The program uses 12GB of ram
The program uses 12GB of ram on a server with 16Gb. Then the same program doing the same thing is used as a secondary but it only have 6Gb of ram. There is not one single process that uses it all the program just spawns multiple sessions. It has a 7Gb database and watch 6k+ vpns. It is poorly written java and we keep getting the "could not allocate memory" when we try to replicate the database on top of using the program it gets the error.
The process itself is not using 6gb of ram but the group of 6 or so processes that the program spawns use up the 6gb and from the looks of it. very little (100-200mb) is swapped and looking at the meminfo only about 200mb is cached. The rest is all active. BTW the server has 8 processors and they all stay about 60% util.
Brian
sorry about that. Let me go
sorry about that. Let me go into a little more detail. The program spawns mulitple processes that all do different things. From logging 700+ devices, polling 6k+ vpn tunnels, writing to the database, backing up any device any time there is a change, manageing users, etc. I can like the program does a hell of a lot of things. The main server we run it on is 8x processors with 16gb of ram and it uses 12 or so Gb of ram. The server we have the issue with is the backup server. The program can run fine for months as long as we dont replicate the database. When it is running we have about 150mb free ram and about 100mb cached in meminfo (not including the swap). only we turn on the other server and they begin to talk it starts to copy the database and about 1/2 way through we get the "could not allocate memory" error. The database is about 9Gb.
hope this helps a little more
Sounds like hitting the 32-bit limit to me
From what you're describing, there's no memory shortage (swap + buffers + cache + free is much greater than 0). I'd suspect that the replication process is trying to use more than 3GB of address space (a limit you can easily hit by allocating 2GB in chunks via malloc). The only fix for this is to rewrite the program to not allocate huge amounts of address space, or to go to 64-bit processes (not just kernel, but user process as well).
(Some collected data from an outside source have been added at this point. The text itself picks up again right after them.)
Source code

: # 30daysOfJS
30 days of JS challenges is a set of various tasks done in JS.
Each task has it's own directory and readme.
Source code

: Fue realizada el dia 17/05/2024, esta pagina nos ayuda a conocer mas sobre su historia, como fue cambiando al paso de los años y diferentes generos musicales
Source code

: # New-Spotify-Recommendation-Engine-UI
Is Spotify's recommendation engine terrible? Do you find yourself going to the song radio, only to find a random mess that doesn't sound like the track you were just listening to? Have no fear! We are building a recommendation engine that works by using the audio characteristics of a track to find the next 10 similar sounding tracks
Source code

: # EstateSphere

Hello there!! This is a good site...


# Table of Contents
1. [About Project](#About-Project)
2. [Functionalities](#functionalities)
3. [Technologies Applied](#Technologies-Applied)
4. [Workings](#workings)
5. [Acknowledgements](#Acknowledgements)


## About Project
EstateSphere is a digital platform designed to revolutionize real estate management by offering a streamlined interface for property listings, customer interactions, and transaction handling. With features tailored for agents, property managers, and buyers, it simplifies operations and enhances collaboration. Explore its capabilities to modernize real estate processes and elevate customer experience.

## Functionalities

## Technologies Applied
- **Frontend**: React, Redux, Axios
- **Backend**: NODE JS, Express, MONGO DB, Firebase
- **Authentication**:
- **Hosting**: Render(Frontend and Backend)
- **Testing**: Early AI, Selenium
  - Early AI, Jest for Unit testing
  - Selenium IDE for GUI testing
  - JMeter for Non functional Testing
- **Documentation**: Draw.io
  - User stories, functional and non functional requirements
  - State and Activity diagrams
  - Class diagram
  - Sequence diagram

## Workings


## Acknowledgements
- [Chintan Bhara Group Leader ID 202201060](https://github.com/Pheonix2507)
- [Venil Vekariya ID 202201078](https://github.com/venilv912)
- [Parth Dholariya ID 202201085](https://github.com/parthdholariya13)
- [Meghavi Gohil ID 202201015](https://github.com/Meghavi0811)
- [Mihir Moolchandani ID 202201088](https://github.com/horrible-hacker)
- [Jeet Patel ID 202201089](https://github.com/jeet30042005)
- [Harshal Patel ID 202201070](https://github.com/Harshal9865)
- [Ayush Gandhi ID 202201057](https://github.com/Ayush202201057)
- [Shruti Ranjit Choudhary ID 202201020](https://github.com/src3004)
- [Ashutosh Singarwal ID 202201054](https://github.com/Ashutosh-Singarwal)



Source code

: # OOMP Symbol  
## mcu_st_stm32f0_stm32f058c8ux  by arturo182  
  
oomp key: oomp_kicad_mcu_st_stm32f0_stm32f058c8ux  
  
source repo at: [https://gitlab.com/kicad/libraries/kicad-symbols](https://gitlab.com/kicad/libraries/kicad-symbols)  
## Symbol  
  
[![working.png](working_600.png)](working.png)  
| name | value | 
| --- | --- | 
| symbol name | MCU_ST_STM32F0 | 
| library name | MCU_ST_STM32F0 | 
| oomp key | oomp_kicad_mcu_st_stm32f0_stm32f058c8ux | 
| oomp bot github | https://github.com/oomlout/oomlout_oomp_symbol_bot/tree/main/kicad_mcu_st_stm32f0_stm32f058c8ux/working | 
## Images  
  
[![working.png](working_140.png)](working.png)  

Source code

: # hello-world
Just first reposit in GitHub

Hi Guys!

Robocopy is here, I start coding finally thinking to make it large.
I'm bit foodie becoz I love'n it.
Assuming the process doesn't die when it hits this limit, you can check by looking at the virtual memory allocated by it (top will show you this in the VIRT column); if it's more than 1GB (1024MB), you're probably not out of memory total, but only out of address space for the process.
Linux is a paged system, so as long as there is free address space and memory, allocations will succeed (for user programs - kernel has other limits, such as needing contiguous physical pages).
You need to go to the program author, and get them to fix things, or to supply you a 64-bit version, which can allocate lots of memory before running out of address space (on this laptop CPU, I have 48 bits available for virtual addresses, so even with the way Linux splits that, I'm still able to allocate terabytes in one process).
Overcommit
It sounds like a difference in overcommit modes, really. I don't know specifically what HA is or implies (some sort of high availability mode?), but I imagine enabling it disables overcommit.
(I guess it makes sense to disable overcommit in a HA mode, the idea being that once you've qual'd a system with overcommit disabled, you know you won't get a surprise OOM because a task decided to fault in a larger portion of its allocation.)
If it is indeed the case that HA disables overcommit, then probably what's happening is that there's a bunch of allocated memory that's not being used and therefore shows up as "free." When the DB asks for more, it gets told no, leading to problems. If the DB is scaling its memory requests based on what it perceives to be the available memory, then you'll always have a problem no matter what, since it seems it's scaling its requests in a manner that assumes overcommit.
I believe there's a /proc entry that indicates and controls whether the kernel permits overcommit. I'd go look for it and check it. Perhaps you can disable strict allocations (no overcommit) while replicating the database and reenable it afterwards?